> [About this exercise]
Give the count of lines in the entries below that contain the string "mathcal", and only that count.
--- Material for this exercise ---
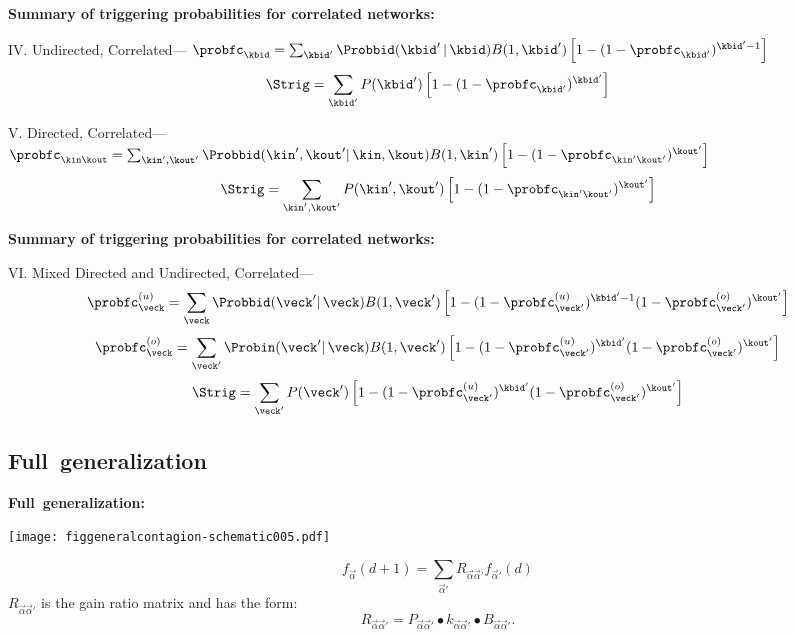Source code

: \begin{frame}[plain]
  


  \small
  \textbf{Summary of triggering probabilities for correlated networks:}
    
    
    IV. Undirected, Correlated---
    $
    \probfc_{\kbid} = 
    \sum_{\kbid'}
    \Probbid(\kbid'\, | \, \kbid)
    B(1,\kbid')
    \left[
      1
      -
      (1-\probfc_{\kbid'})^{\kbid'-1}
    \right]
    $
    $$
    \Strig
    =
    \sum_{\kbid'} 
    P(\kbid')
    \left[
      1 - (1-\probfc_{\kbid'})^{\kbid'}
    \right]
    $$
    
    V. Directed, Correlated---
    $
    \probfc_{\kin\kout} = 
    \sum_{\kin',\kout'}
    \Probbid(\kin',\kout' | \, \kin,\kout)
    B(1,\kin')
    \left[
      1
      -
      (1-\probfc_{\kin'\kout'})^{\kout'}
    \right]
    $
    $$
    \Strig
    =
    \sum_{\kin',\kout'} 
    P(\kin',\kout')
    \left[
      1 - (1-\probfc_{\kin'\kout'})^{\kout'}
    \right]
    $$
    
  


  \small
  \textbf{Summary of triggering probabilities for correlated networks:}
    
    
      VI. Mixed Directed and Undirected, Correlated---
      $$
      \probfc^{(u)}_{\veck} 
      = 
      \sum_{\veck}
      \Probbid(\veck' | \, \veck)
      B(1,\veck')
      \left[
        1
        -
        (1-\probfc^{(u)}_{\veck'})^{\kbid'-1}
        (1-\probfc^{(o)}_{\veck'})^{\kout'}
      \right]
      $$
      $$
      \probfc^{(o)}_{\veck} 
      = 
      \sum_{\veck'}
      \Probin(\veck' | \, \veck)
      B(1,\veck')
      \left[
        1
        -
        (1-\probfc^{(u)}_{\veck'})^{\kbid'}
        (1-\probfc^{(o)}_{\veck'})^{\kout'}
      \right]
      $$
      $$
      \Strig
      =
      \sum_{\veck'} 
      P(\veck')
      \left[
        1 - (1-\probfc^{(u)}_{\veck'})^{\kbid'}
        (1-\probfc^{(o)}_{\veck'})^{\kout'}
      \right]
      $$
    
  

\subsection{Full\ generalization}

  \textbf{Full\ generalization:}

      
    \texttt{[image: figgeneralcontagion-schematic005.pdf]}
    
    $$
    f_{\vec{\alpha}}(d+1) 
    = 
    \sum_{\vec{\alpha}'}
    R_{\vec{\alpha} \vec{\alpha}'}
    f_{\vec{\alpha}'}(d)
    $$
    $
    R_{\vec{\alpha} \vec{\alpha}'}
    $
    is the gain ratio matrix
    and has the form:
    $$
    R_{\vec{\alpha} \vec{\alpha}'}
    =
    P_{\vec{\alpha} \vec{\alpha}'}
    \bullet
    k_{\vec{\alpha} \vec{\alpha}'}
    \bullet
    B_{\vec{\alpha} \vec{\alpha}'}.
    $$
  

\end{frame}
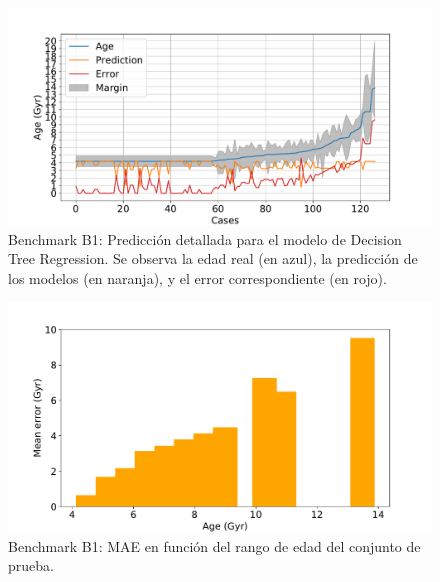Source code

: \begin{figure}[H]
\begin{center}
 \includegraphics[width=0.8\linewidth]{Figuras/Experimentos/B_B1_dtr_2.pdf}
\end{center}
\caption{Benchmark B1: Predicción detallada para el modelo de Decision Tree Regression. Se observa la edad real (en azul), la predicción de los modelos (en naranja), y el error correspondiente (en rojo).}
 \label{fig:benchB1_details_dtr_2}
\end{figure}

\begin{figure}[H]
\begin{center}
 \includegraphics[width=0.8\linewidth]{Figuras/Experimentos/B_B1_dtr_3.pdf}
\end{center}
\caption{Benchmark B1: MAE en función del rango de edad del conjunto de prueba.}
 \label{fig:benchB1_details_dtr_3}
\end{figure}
---
--- Material for this exercise ---
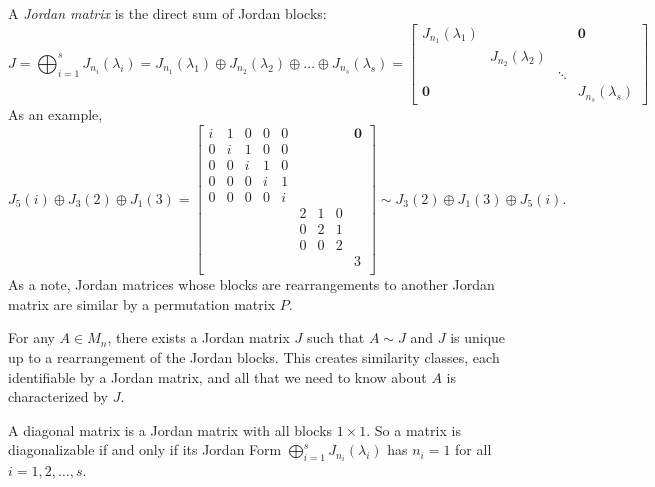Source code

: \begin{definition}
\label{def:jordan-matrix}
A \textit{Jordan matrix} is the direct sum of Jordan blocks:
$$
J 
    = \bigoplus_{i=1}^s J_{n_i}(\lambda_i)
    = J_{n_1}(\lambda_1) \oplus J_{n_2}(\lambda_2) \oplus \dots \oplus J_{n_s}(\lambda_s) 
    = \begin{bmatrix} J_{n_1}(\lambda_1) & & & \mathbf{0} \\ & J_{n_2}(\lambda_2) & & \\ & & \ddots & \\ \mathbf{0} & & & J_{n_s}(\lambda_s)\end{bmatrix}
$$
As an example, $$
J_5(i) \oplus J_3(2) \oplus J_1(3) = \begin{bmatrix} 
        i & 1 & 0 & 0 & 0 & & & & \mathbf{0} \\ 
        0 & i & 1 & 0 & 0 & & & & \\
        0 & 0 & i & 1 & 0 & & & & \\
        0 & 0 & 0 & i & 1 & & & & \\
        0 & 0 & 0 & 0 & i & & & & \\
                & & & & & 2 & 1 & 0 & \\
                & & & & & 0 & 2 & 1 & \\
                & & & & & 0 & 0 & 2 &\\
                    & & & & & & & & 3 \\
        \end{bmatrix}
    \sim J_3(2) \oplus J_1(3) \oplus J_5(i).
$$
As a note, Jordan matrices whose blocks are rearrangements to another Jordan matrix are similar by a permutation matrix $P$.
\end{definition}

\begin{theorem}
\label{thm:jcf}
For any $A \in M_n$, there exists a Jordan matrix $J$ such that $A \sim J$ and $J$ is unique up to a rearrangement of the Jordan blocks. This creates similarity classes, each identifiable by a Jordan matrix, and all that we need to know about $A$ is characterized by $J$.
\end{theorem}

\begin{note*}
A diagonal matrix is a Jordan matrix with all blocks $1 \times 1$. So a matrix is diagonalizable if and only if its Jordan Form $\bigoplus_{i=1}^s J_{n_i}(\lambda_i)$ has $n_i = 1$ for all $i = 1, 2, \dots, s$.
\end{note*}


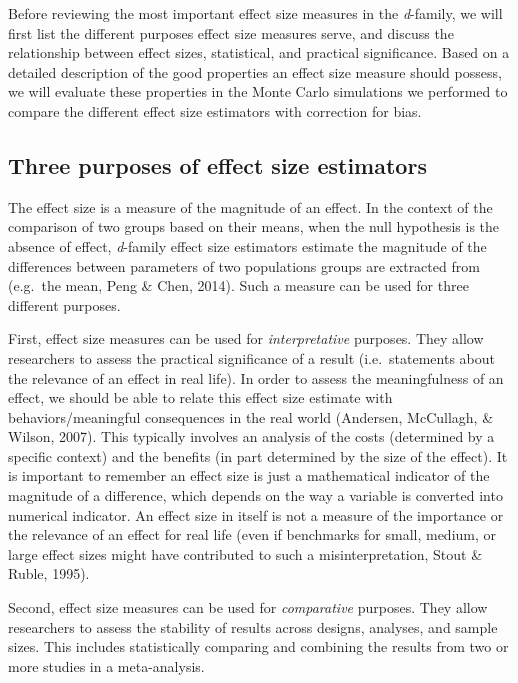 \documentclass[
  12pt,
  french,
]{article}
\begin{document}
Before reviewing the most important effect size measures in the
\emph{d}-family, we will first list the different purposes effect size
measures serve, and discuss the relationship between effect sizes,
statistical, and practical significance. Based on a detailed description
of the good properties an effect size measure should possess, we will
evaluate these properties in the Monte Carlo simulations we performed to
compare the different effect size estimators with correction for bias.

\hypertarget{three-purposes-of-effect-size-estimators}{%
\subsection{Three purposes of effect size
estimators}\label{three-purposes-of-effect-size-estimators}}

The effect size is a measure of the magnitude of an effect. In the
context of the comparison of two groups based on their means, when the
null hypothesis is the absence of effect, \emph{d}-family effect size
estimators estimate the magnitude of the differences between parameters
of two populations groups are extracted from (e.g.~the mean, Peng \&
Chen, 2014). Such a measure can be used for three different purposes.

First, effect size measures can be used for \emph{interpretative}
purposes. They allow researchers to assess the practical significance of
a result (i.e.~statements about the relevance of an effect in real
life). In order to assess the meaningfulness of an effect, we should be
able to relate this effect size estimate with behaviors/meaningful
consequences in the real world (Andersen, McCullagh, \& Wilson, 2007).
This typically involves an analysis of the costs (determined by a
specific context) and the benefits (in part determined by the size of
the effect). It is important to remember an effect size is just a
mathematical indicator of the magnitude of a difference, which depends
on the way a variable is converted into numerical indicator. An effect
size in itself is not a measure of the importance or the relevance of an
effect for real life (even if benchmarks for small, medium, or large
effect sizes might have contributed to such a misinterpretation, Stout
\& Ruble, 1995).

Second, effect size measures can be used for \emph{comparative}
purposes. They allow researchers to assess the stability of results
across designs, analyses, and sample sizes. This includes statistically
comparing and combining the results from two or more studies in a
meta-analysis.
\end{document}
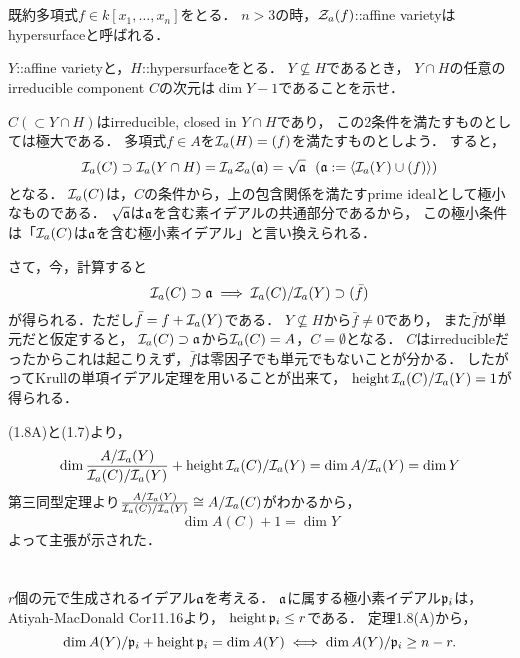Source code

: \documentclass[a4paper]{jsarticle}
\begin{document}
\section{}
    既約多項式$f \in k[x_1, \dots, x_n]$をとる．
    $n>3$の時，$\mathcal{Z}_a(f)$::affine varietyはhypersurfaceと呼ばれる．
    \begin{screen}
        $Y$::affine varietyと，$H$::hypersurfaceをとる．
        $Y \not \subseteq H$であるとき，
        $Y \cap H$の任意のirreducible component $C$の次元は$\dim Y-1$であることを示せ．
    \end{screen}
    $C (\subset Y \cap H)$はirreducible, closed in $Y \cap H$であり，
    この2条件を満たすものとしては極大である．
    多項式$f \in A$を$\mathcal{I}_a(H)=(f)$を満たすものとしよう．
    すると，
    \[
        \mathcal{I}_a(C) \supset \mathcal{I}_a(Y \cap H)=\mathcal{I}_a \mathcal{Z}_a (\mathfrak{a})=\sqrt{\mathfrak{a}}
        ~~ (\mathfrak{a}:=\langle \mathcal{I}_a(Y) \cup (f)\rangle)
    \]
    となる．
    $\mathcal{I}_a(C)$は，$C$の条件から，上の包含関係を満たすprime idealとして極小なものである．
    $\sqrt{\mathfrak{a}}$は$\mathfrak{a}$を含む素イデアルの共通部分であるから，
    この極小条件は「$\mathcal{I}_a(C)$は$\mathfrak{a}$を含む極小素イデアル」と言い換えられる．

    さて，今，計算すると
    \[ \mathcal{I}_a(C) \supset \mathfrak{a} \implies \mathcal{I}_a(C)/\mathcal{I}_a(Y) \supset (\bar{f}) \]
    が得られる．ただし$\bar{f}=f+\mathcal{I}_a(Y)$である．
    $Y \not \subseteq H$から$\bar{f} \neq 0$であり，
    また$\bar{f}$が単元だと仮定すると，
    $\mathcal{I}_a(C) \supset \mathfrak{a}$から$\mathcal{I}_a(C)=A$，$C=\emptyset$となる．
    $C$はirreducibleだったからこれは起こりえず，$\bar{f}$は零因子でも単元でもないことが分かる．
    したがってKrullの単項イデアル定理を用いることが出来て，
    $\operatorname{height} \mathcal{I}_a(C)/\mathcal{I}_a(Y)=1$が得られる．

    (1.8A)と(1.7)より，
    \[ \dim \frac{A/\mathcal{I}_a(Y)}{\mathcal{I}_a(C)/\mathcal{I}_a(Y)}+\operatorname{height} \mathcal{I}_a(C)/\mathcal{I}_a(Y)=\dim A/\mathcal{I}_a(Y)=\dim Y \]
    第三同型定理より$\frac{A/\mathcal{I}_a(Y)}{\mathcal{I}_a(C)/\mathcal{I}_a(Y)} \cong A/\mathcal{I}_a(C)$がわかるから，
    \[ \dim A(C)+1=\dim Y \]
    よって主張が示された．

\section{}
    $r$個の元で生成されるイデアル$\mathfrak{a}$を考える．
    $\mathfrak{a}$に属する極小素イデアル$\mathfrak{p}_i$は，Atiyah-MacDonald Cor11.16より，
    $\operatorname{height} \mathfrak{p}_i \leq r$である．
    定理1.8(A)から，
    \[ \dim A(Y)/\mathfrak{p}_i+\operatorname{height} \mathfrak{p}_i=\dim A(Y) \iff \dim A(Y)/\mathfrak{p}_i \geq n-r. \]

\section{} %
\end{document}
---
> [Solution below]
12